Lifetime of a class returned as const reference

Question

If I try to return a string literal from a function, I can make these two versions:

std::string get_val()
{
    return "1234";
}

const std::string & get_ref()
{
    return "1234";
}

However, what confuses me is that I thought you need to have a long-lived object, in order to have an lvalue reference (I am reading const std::string & as an lvalue reference, perhaps I am mistaken).

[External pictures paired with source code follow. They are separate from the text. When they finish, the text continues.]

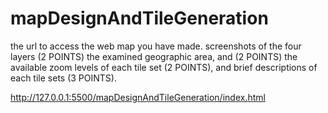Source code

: # mapDesignAndTileGeneration

the url to access the web map you have made.
screenshots of the four layers (2 POINTS)
the examined geographic area, and (2 POINTS)
the available zoom levels of each tile set (2 POINTS), and
brief descriptions of each tile sets (3 POINTS).

http://127.0.0.1:5500/mapDesignAndTileGeneration/index.html


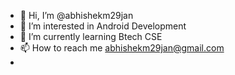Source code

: - 👋 Hi, I’m @abhishekm29jan
- 👀 I’m interested in Android Development
- 🌱 I’m currently learning Btech CSE
- 📫 How to reach me abhishekm29jan@gmail.com
- 

<!---
abhishekm29jan/abhishekm29jan is a ✨ special ✨ repository because its `README.md` (this file) appears on your GitHub profile.
You can click the Preview link to take a look at your changes.
--->
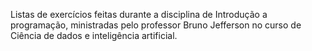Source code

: Listas de exercícios feitas durante a disciplina de Introdução a programação, ministradas pelo professor Bruno Jefferson no curso de Ciência de dados e inteligência artificial.  
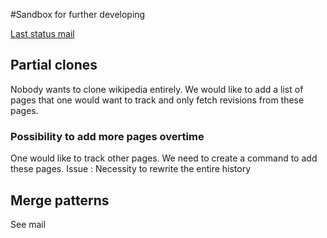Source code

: #Sandbox for further developing

[Last status mail](http://www.spinics.net/lists/git/msg158701.html)

## Partial clones

Nobody wants to clone wikipedia entirely. We would like to add a list of pages that one would want to track and only fetch revisions from these pages. 

### Possibility to add more pages overtime
One would like to track other pages. We need to create a command to add these pages.
Issue : Necessity to rewrite the entire history

## Merge patterns
See mail



###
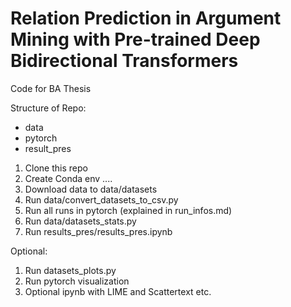 # Relation Prediction in Argument Mining with Pre-trained Deep Bidirectional Transformers

Code for BA Thesis

Structure of Repo:
- data
- pytorch
- result_pres

1. Clone this repo
2. Create Conda env .... 
3. Download data to data/datasets 
4. Run data/convert_datasets_to_csv.py
5. Run all runs in pytorch (explained in run_infos.md)
6. Run data/datasets_stats.py
7. Run results_pres/results_pres.ipynb

Optional:
1. Run datasets_plots.py
2. Run pytorch visualization
3. Optional ipynb with LIME and Scattertext etc.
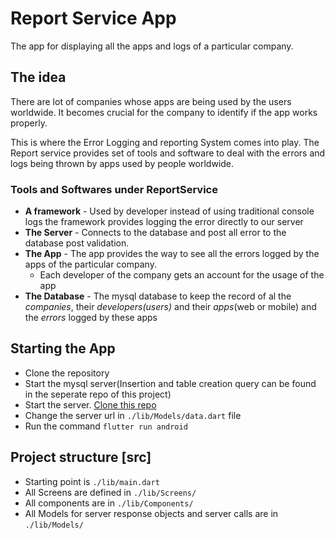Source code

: # Report Service App
The app for displaying all the apps and logs of a particular company.

## The idea
There are lot of companies whose apps are being used by the users worldwide. It becomes crucial for the company to identify if the app works properly.

This is where the Error Logging and reporting System comes into play. The Report service provides set of tools and software to deal with the errors and logs being thrown by apps used by people worldwide.

### Tools and Softwares under ReportService
 - **A framework** - Used by developer instead of using traditional console logs the framework provides logging the error directly to our server
 - **The Server** - Connects to the database and post all error to the database post validation.
 - **The App** - The app provides the way to see all the errors logged by the apps of the particular company.
    - Each developer of the company gets an account for the usage of the app
- **The Database** - The mysql database to keep the record of al the _companies_, their _developers(users)_ and their _apps_(web or mobile) and the _errors_ logged by these apps

## Starting the App
 - Clone the repository
 - Start the mysql server(Insertion and table creation query can be found in the seperate repo of this project)
  - Start the server. [Clone this repo](https://github.com/pranaygupta1999/ReportService-Server.git)
 - Change the server url in `./lib/Models/data.dart` file
- Run the command `flutter run android`

## Project structure [src]
 - Starting point is `./lib/main.dart`
 - All Screens are defined in `./lib/Screens/`
 - All components are in `./lib/Components/`
 - All Models for server response objects and server calls are in `./lib/Models/`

Why does this work? Where does "1234" live after I return from the function?

Answer 1

std::string get_val()
{
    return "1234";
}

In this case an object of string type is created and then the move constructor(mostly will say a copy but due to compiler optimization move is more likely to be called ) is called to store the value in the destined variable

const std::string & get_ref()
{
    return "1234";
}

In this here you are returning a refrence to a temporary local object, so when the constructor of string done constructing the string object with "1234" and the return is called the object is destroyed after that as the object created was temporary with the local scope. It should throw an error to you

Answer 2

The second implementation is not valid.

Actually return "1234" creates a temporary(rvalue) string object(as if it was return std::string("1234")) which resides on the stack, and as soon as it returns the returned reference becomes a dangling reference as it was on the stack memory.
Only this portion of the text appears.